Planche des pages 32-33

Cette planche a conforté Mélanie Baillairgé dans le rôle qu'elle pouvait jouer dans ce projet. «Dès que j'ai lu le texte d'Alain, je me suis demandé pourquoi je l'illustrerais. Son texte, très cérébral, représentait un défi incroyable. En plus, je ne dessinais pas de décors...» Cette planche est la réponse à ses questions. Le personnage de Bob, propriétaire d'un resto de fruits de mer, croit aux esprits de la nature qui lui parlent. Une séquence qu'elle a pu illustrer librement avec cette phrase: «Des choses qui sont là sans être là.» Un mantra pour Alain Farah, qui se nourrit de ces rencontres improbables, dont celle de Bob, qui lui a véritablement remis, un jour, un papier où il était écrit «Seth Material».

Miroir cinématographique

Planche des pages 44-45

Alain Farah fait la rencontre de Clémence, qui travaille à Radio-Canada. «Une histoire d'amour qui est là sans être là, précise-t-il, parce qu'il n'y a pas un mot là-dessus dans la BD!» Avec elle, dans les voûtes de la tour, il regarde un film noir dans lequel il est le personnage principal. Ceux à qui est familière la littérature d'Alain Farah reconnaîtront cette fantaisie. Le personnage du film, c'est lui. «Alain Farah regarde Alain Farah!», s'écrie l'auteur en faisant référence au film Inception. «Je me suis inspiré d'un film appelé Faux bond, écrit et interprété par Hubert Aquin, précise-t-il. Je me suis dit: je ne suis pas le seul auteur à se projeter dans un film noir! Il y a là l'idée d'une superposition d'identités. C'est aussi le désir de l'art, qui rend la réalité plus puissante.»

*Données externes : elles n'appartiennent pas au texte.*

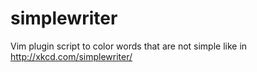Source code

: # simplewriter

Vim plugin script to color words that are not simple like in http://xkcd.com/simplewriter/
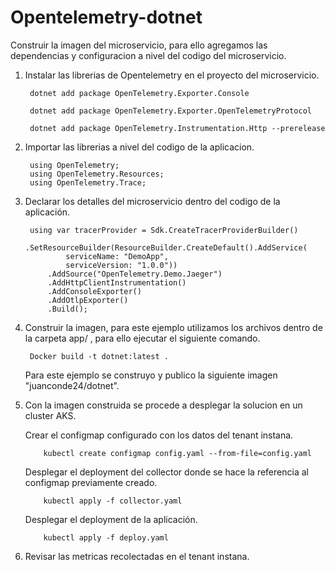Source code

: # Opentelemetry-dotnet

Construir la imagen del microservicio, para ello agregamos las dependencias y configuracion a nivel del codigo del microservicio.

1. Instalar las librerias de Opentelemetry en el proyecto del microservicio.

        dotnet add package OpenTelemetry.Exporter.Console
        
        dotnet add package OpenTelemetry.Exporter.OpenTelemetryProtocol
        
        dotnet add package OpenTelemetry.Instrumentation.Http --prerelease

2. Importar las librerias a nivel del codigo de la aplicacion.

        using OpenTelemetry;
        using OpenTelemetry.Resources;
        using OpenTelemetry.Trace;

3. Declarar los detalles del microservicio dentro del codigo de la aplicación.

        using var tracerProvider = Sdk.CreateTracerProviderBuilder()
            .SetResourceBuilder(ResourceBuilder.CreateDefault().AddService(
                serviceName: "DemoApp",
                serviceVersion: "1.0.0"))
            .AddSource("OpenTelemetry.Demo.Jaeger")
            .AddHttpClientInstrumentation()
            .AddConsoleExporter()
            .AddOtlpExporter()
            .Build();


4. Construir la imagen, para este ejemplo utilizamos los archivos dentro de la carpeta app/ , para ello ejecutar el siguiente comando.

        Docker build -t dotnet:latest .

   Para este ejemplo se construyo y publico la siguiente imagen "juanconde24/dotnet".

5. Con la imagen construida se procede a desplegar la solucion en un cluster AKS.

   Crear el configmap configurado con los datos del tenant instana.

           kubectl create configmap config.yaml --from-file=config.yaml

   Desplegar el deployment del collector donde se hace la referencia al configmap previamente creado.

           kubectl apply -f collector.yaml

   Desplegar el deployment de la aplicación.

           kubectl apply -f deploy.yaml


6. Revisar las metricas recolectadas en el tenant instana.





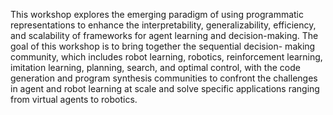 This workshop explores the emerging paradigm of using programmatic representations to enhance
the interpretability, generalizability, efficiency, and scalability of frameworks for agent
learning and decision-making. The goal of this workshop is to bring together the sequential
decision- making community, which includes robot learning, robotics, reinforcement learning,
imitation learning, planning, search, and optimal control, with the code generation and program
synthesis communities to confront the challenges in agent and robot learning at scale and solve
specific applications ranging from virtual agents to robotics.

Rencontrer Pauline Marois...

Planche des pages 62-63

Voici le moment où l'on décolle dans le monde d'Alain Farah. Son Bob, en fait, parle de channeling. «Seth, une entité désincarnée, se sert de certaines personnes pour faire passer son message», peut-on lire. «Ces personnes, qui transmettent ces messages, font du channeling», explique-t-il. Dans cette planche, on reconnaît Pauline Marois, qui fait appel à Alain Farah pour rédiger trois discours (une histoire vraie!). L'auteur ne sait que faire. « Si j'accepte, est-ce que c'est moi qui la channel? demande-t-il. Parce que ce sont mes mots, dans son corps à elle...» Sa Clémence lui lancera d'ailleurs cette phrase sublime: «Un arabe comme nègre d'une femme qui fait la promotion d'une charte catho-laïque? Ce serait du bon matériel pour ton prochain livre!»

... et Victor Hugo

Planche des pages 66-67

Une série d'illustrations sont collées sur les pages. S'inspirant des gravures du Français Gustave Doré, Mélanie Baillairgé avoue que ce sont les seuls dessins de l'album faits par ordinateur. Drôle d'ironie, fait-elle remarquer, sachant qu'elle a dessiné dans ce style-là pendant des années. L'auteur fait ici un aparté «farahesque». On le voit dans une barque avec un Victor Hugo géant! «Victor Hugo sert à faire le lien entre la figure de l'écrivain et le channeling, explique Alain Farah. Parce qu'Hugo a passé plusieurs années de sa vie à tourner les tables et faire en sorte qu'il y ait un dialogue entre les vivants et les morts. Bob, qui amène le spiritisme, est aussi le miroir de Victor Hugo.» Cette série de dessins a permis à Mélanie Baillairgé de faire elle aussi un «aparté» tout en illustrations.

Alain? Youssef? Charbel?

Il y a quelques semaines, Alain Farah a fait une annonce sur sa page Facebook: Son véritable nom est: Youssef Charbel Farah. Alain Farah serait-il son pseudonyme? L'auteur répond à cette curieuse sortie de placard. «Quand Juliette se rend compte qu'elle ne pourra jamais être avec Roméo, elle dit: What's in a name? Dans mon nouveau roman Mille secrets, mille dangers, je me demande ce que ça veut dire de m'appeler Youssef, qui fait partie de mon nom. Dans ce livre, qui parle des chrétiens du Moyen-Orient, je me questionne par rapport à cet héritage.» Encore une fois, l'auteur brouille les pistes entre réalité et fiction. Comme Marguerite Duras et Michel Houellebecq, Farah voulait un pseudonyme. Donc, qui signera ce nouveau roman? «Alain Farah, bien sûr», répond l'auteur.